While the higher cap looks like good news, Ross Atefi, founder of Yatra Wealth Design, warns that for high earners, it's a double-edged sword. "The new tax law raises the SALT deduction, which sounds like good news, until you make over $500,000," he explains. "That's when the extra deduction quickly disappears, pushing federal tax rates above 45 percent, and over 50 percent in some states."
Here's how it works: Between $500,000 and $600,000 of taxable income, the SALT deduction phases out rapidly, from $40,000 down to $10,000. This creates a concentrated zone where the marginal tax rate on each extra dollar spikes, well above what most taxpayers expect. For someone in that range, more than half of each additional $1,000 earned could go to taxes.
The good news is that with proper planning, it's possible to sidestep much of the loss. Strategies can include front-loaded deductions like investing in assets, such as certain oil and gas programs that deliver large first-year write-offs. Advanced retirement plan strategies include using profit-sharing, individual 401(k)s, or cash balance pension plans to shelter more income pre-tax. Businesses can also profit by adjusting how income is distributed or expensed.
If done before year-end, these tactics can pull taxable income below the $500,000 threshold, preserving the full $40,000 SALT deduction and keeping thousands of dollars in a taxpayer's pocket.
In a big firm, you're often working within a rigid framework, sometimes even being nudged toward investments or products that benefit the firm more than the client. However, at a boutique firm, there's no conflict of interest. Furthermore, complex tax maneuvers like SALT demand a nimble, client-focused approach. Atefi believes this is where bespoke advisory firms like theirs have the advantage. He shares, "We choose the exact strategies that serve our clients best."
The difference isn't just about independence, it's about depth of engagement. Large firms may handle thousands of accounts, but boutique practices can dedicate far more time to understanding each client's income patterns, family circumstances, and long-term goals. This attention to detail often makes the difference in spotting and acting on tax law nuances like the SALT deduction phase-out.

Atefi founded Yatra Wealth Design in 2019 after more than a decade in the financial planning industry, including years at a large, well-known firm.

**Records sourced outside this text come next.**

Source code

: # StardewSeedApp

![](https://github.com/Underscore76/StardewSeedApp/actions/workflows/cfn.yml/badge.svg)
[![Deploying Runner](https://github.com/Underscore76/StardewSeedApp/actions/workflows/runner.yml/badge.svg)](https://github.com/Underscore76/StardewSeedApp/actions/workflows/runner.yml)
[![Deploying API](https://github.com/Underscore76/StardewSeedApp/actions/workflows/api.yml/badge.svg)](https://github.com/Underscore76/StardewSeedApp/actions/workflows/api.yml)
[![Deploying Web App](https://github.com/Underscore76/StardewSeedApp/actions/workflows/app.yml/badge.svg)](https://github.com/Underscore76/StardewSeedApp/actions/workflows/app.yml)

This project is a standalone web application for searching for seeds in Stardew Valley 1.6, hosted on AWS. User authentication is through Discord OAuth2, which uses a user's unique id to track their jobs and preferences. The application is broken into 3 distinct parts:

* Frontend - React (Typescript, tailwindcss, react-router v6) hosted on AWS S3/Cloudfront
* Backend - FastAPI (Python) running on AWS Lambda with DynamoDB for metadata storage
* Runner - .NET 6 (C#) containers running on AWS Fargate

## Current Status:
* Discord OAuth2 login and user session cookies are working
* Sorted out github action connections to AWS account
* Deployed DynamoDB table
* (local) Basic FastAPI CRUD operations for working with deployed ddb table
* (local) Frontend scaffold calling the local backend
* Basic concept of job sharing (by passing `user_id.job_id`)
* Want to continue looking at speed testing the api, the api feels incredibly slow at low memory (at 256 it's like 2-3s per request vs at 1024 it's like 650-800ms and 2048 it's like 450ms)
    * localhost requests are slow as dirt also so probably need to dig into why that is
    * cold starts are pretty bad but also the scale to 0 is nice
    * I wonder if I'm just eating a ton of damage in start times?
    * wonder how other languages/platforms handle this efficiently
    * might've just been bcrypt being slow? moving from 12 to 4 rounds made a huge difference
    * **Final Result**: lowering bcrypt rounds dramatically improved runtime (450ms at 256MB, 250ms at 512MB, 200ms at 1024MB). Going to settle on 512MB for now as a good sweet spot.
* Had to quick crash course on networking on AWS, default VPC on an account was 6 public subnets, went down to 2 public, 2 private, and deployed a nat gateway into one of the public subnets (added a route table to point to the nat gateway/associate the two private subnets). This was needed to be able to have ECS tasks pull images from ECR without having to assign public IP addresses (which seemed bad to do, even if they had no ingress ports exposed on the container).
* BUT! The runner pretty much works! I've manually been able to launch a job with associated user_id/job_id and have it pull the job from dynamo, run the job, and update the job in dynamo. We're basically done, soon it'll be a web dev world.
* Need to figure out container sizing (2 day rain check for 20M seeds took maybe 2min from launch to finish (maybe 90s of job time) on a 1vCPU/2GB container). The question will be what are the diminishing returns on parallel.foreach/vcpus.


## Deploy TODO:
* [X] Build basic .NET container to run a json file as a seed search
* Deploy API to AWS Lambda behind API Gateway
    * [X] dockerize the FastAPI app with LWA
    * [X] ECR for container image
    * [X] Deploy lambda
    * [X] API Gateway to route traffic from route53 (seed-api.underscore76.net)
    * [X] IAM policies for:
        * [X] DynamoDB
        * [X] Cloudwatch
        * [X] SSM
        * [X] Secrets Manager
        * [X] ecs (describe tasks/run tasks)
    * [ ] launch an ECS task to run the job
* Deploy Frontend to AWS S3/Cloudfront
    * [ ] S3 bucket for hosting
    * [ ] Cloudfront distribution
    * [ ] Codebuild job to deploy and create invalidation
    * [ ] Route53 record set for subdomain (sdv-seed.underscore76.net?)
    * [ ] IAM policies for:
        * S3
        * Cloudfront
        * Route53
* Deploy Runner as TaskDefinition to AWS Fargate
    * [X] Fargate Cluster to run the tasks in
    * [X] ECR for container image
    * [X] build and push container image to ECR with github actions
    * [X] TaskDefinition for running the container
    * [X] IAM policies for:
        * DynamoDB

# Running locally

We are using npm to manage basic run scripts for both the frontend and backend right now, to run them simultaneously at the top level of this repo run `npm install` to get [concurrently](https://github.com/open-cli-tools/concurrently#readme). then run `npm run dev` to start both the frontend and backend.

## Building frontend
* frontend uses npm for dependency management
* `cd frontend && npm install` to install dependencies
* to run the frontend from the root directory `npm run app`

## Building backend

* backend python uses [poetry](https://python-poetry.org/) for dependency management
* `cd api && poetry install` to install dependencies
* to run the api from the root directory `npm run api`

He left to become a fully independent fiduciary, legally bound to put clients' interests first.
The name itself, Yatra, comes from the Sanskrit word for a sacred journey, a nod to Atefi's own trek into the Himalayan mountains. "I think of it as guiding my clients on their own sacred journeys," he says. "'Wealth' isn't just about money, it's about time with your family, health, and all the things you value. 'Design' reflects that we take a multifaceted approach, investments, taxes, estate planning, everything is connected." The company follows three phases, yet each caters to individual client needs.
This focus on adaptability is personal for Atefi. Growing up, financial instability was a constant presence, fueling his desire to help others create lasting stability. He says, "I love the analysis side of finance, but I also love working with clients. Helping them gain clarity and control over their finances is deeply rewarding."
The expanded SALT deduction may seem straightforward, but for high earners in the abovementioned range, it introduces a costly trap. With proactive planning, however, that trap can be avoided and even turned into an opportunity for tax savings.
For Atefi, that's exactly why firms like Yatra Wealth Design exist. "We design our clients' financial plans to adapt to changes like this, so they can focus on their lives without missing key opportunities," he says. "From the first conversation to the fine-tuning years later, we're with them every step of the way."